DATA RECORDS
◇ ◇ ◇ ◇ ◇ ◇ ◇
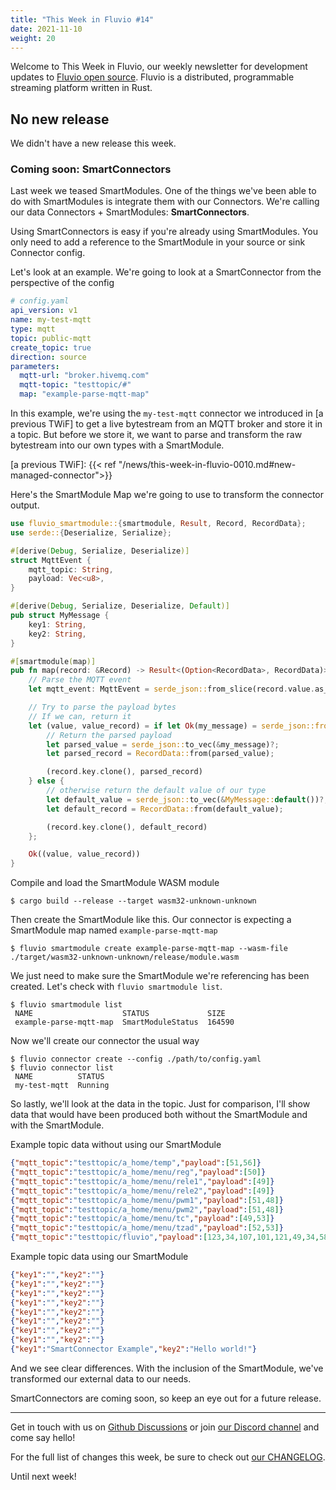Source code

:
 ```yaml
---
title: "This Week in Fluvio #14"
date: 2021-11-10
weight: 20
---
```

Welcome to This Week in Fluvio, our weekly newsletter
for development updates to [Fluvio open source]. Fluvio is a distributed,
programmable streaming platform written in Rust.

## No new release

We didn't have a new release this week.

### Coming soon: SmartConnectors

Last week we teased SmartModules. One of the things we've been able to do with SmartModules is integrate them with our Connectors. We're calling our data Connectors + SmartModules: **SmartConnectors**.

Using SmartConnectors is easy if you're already using SmartModules. You only need to add a reference to the SmartModule in your source or sink Connector config.

Let's look at an example. We're going to look at a SmartConnector from the perspective of the config

```yaml
# config.yaml
api_version: v1
name: my-test-mqtt
type: mqtt
topic: public-mqtt
create_topic: true
direction: source
parameters:
  mqtt-url: "broker.hivemq.com"
  mqtt-topic: "testtopic/#"
  map: "example-parse-mqtt-map"
```

In this example, we're using the `my-test-mqtt` connector we introduced in [a previous TWiF] to get a live bytestream from an MQTT broker and store it in a topic. But before we store it, we want to parse and transform the raw bytestream into our own types with a SmartModule.

[a previous TWiF]: {{< ref "/news/this-week-in-fluvio-0010.md#new-managed-connector">}}

Here's the SmartModule Map we're going to use to transform the connector output.

```rust
use fluvio_smartmodule::{smartmodule, Result, Record, RecordData};
use serde::{Deserialize, Serialize};

#[derive(Debug, Serialize, Deserialize)]
struct MqttEvent {
    mqtt_topic: String,
    payload: Vec<u8>,
}

#[derive(Debug, Serialize, Deserialize, Default)]
pub struct MyMessage {
    key1: String,
    key2: String,
}

#[smartmodule(map)]
pub fn map(record: &Record) -> Result<(Option<RecordData>, RecordData)> {
    // Parse the MQTT event
    let mqtt_event: MqttEvent = serde_json::from_slice(record.value.as_ref())?;

    // Try to parse the payload bytes 
    // If we can, return it
    let (value, value_record) = if let Ok(my_message) = serde_json::from_slice::<MyMessage>(&mqtt_event.payload) {
        // Return the parsed payload
        let parsed_value = serde_json::to_vec(&my_message)?;
        let parsed_record = RecordData::from(parsed_value);

        (record.key.clone(), parsed_record)
    } else {
        // otherwise return the default value of our type 
        let default_value = serde_json::to_vec(&MyMessage::default())?;
        let default_record = RecordData::from(default_value);

        (record.key.clone(), default_record)
    };

    Ok((value, value_record))
}
```


Compile and load the SmartModule WASM module
```shell
$ cargo build --release --target wasm32-unknown-unknown
```

Then create the SmartModule like this. Our connector is expecting a SmartModule map named `example-parse-mqtt-map`
```shell
$ fluvio smartmodule create example-parse-mqtt-map --wasm-file ./target/wasm32-unknown-unknown/release/module.wasm
```

We just need to make sure the SmartModule we're referencing has been created. Let's check with `fluvio smartmodule list`.

```shell
$ fluvio smartmodule list
 NAME                    STATUS             SIZE 
 example-parse-mqtt-map  SmartModuleStatus  164590
```

Now we'll create our connector the usual way

```shell
$ fluvio connector create --config ./path/to/config.yaml
$ fluvio connector list
 NAME          STATUS 
 my-test-mqtt  Running
```

So lastly, we'll look at the data in the topic. Just for comparison, I'll show data that would have been produced both without the SmartModule and with the SmartModule.

Example topic data without using our SmartModule
```json
{"mqtt_topic":"testtopic/a_home/temp","payload":[51,56]}
{"mqtt_topic":"testtopic/a_home/menu/reg","payload":[50]}
{"mqtt_topic":"testtopic/a_home/menu/rele1","payload":[49]}
{"mqtt_topic":"testtopic/a_home/menu/rele2","payload":[49]}
{"mqtt_topic":"testtopic/a_home/menu/pwm1","payload":[51,48]}
{"mqtt_topic":"testtopic/a_home/menu/pwm2","payload":[51,48]}
{"mqtt_topic":"testtopic/a_home/menu/tc","payload":[49,53]}
{"mqtt_topic":"testtopic/a_home/menu/tzad","payload":[52,53]}
{"mqtt_topic":"testtopic/fluvio","payload":[123,34,107,101,121,49,34,58,34,83,109,97,114,116,67,111,110,110,101,99,116,111,114,32,69,120,97,109,112,108,101,34,44,34,107,101,121,50,34,58,34,72,101,108,108,111,32,119,111,114,108,100,33,34,125]}
```

Example topic data using our SmartModule
```json
{"key1":"","key2":""}
{"key1":"","key2":""}
{"key1":"","key2":""}
{"key1":"","key2":""}
{"key1":"","key2":""}
{"key1":"","key2":""}
{"key1":"","key2":""}
{"key1":"","key2":""}
{"key1":"SmartConnector Example","key2":"Hello world!"}
```

And we see clear differences. With the inclusion of the SmartModule, we've transformed our external data to our needs.

SmartConnectors are coming soon, so keep an eye out for a future release.

---

Get in touch with us on [Github Discussions] or join [our Discord channel] and come say hello!

For the full list of changes this week, be sure to check out [our CHANGELOG].

Until next week!

[Fluvio open source]: https://github.com/infinyon/fluvio
[our CHANGELOG]: https://github.com/infinyon/fluvio/blob/master/CHANGELOG.md
[our Discord channel]: https://discordapp.com/invite/bBG2dTz
[Github Discussions]: https://github.com/infinyon/fluvio/discussions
◇ ◇ ◇ ◇ ◇ ◇ ◇
The expected result is the data above in exact form, free of pictures.

ANSWER TO THIS EXERCISE
Source code

:
 ```yaml
---
title: "This Week in Fluvio #14"
date: 2021-11-10
weight: 20
---
```

Welcome to This Week in Fluvio, our weekly newsletter
for development updates to [Fluvio open source]. Fluvio is a distributed,
programmable streaming platform written in Rust.

## No new release

We didn't have a new release this week.

### Coming soon: SmartConnectors

Last week we teased SmartModules. One of the things we've been able to do with SmartModules is integrate them with our Connectors. We're calling our data Connectors + SmartModules: **SmartConnectors**.

Using SmartConnectors is easy if you're already using SmartModules. You only need to add a reference to the SmartModule in your source or sink Connector config.

Let's look at an example. We're going to look at a SmartConnector from the perspective of the config

```yaml
# config.yaml
api_version: v1
name: my-test-mqtt
type: mqtt
topic: public-mqtt
create_topic: true
direction: source
parameters:
  mqtt-url: "broker.hivemq.com"
  mqtt-topic: "testtopic/#"
  map: "example-parse-mqtt-map"
```

In this example, we're using the `my-test-mqtt` connector we introduced in [a previous TWiF] to get a live bytestream from an MQTT broker and store it in a topic. But before we store it, we want to parse and transform the raw bytestream into our own types with a SmartModule.

[a previous TWiF]: {{< ref "/news/this-week-in-fluvio-0010.md#new-managed-connector">}}

Here's the SmartModule Map we're going to use to transform the connector output.

```rust
use fluvio_smartmodule::{smartmodule, Result, Record, RecordData};
use serde::{Deserialize, Serialize};

#[derive(Debug, Serialize, Deserialize)]
struct MqttEvent {
    mqtt_topic: String,
    payload: Vec<u8>,
}

#[derive(Debug, Serialize, Deserialize, Default)]
pub struct MyMessage {
    key1: String,
    key2: String,
}

#[smartmodule(map)]
pub fn map(record: &Record) -> Result<(Option<RecordData>, RecordData)> {
    // Parse the MQTT event
    let mqtt_event: MqttEvent = serde_json::from_slice(record.value.as_ref())?;

    // Try to parse the payload bytes 
    // If we can, return it
    let (value, value_record) = if let Ok(my_message) = serde_json::from_slice::<MyMessage>(&mqtt_event.payload) {
        // Return the parsed payload
        let parsed_value = serde_json::to_vec(&my_message)?;
        let parsed_record = RecordData::from(parsed_value);

        (record.key.clone(), parsed_record)
    } else {
        // otherwise return the default value of our type 
        let default_value = serde_json::to_vec(&MyMessage::default())?;
        let default_record = RecordData::from(default_value);

        (record.key.clone(), default_record)
    };

    Ok((value, value_record))
}
```


Compile and load the SmartModule WASM module
```shell
$ cargo build --release --target wasm32-unknown-unknown
```

Then create the SmartModule like this. Our connector is expecting a SmartModule map named `example-parse-mqtt-map`
```shell
$ fluvio smartmodule create example-parse-mqtt-map --wasm-file ./target/wasm32-unknown-unknown/release/module.wasm
```

We just need to make sure the SmartModule we're referencing has been created. Let's check with `fluvio smartmodule list`.

```shell
$ fluvio smartmodule list
 NAME                    STATUS             SIZE 
 example-parse-mqtt-map  SmartModuleStatus  164590
```

Now we'll create our connector the usual way

```shell
$ fluvio connector create --config ./path/to/config.yaml
$ fluvio connector list
 NAME          STATUS 
 my-test-mqtt  Running
```

So lastly, we'll look at the data in the topic. Just for comparison, I'll show data that would have been produced both without the SmartModule and with the SmartModule.

Example topic data without using our SmartModule
```json
{"mqtt_topic":"testtopic/a_home/temp","payload":[51,56]}
{"mqtt_topic":"testtopic/a_home/menu/reg","payload":[50]}
{"mqtt_topic":"testtopic/a_home/menu/rele1","payload":[49]}
{"mqtt_topic":"testtopic/a_home/menu/rele2","payload":[49]}
{"mqtt_topic":"testtopic/a_home/menu/pwm1","payload":[51,48]}
{"mqtt_topic":"testtopic/a_home/menu/pwm2","payload":[51,48]}
{"mqtt_topic":"testtopic/a_home/menu/tc","payload":[49,53]}
{"mqtt_topic":"testtopic/a_home/menu/tzad","payload":[52,53]}
{"mqtt_topic":"testtopic/fluvio","payload":[123,34,107,101,121,49,34,58,34,83,109,97,114,116,67,111,110,110,101,99,116,111,114,32,69,120,97,109,112,108,101,34,44,34,107,101,121,50,34,58,34,72,101,108,108,111,32,119,111,114,108,100,33,34,125]}
```

Example topic data using our SmartModule
```json
{"key1":"","key2":""}
{"key1":"","key2":""}
{"key1":"","key2":""}
{"key1":"","key2":""}
{"key1":"","key2":""}
{"key1":"","key2":""}
{"key1":"","key2":""}
{"key1":"","key2":""}
{"key1":"SmartConnector Example","key2":"Hello world!"}
```

And we see clear differences. With the inclusion of the SmartModule, we've transformed our external data to our needs.

SmartConnectors are coming soon, so keep an eye out for a future release.

---

Get in touch with us on [Github Discussions] or join [our Discord channel] and come say hello!

For the full list of changes this week, be sure to check out [our CHANGELOG].

Until next week!

[Fluvio open source]: https://github.com/infinyon/fluvio
[our CHANGELOG]: https://github.com/infinyon/fluvio/blob/master/CHANGELOG.md
[our Discord channel]: https://discordapp.com/invite/bBG2dTz
[Github Discussions]: https://github.com/infinyon/fluvio/discussions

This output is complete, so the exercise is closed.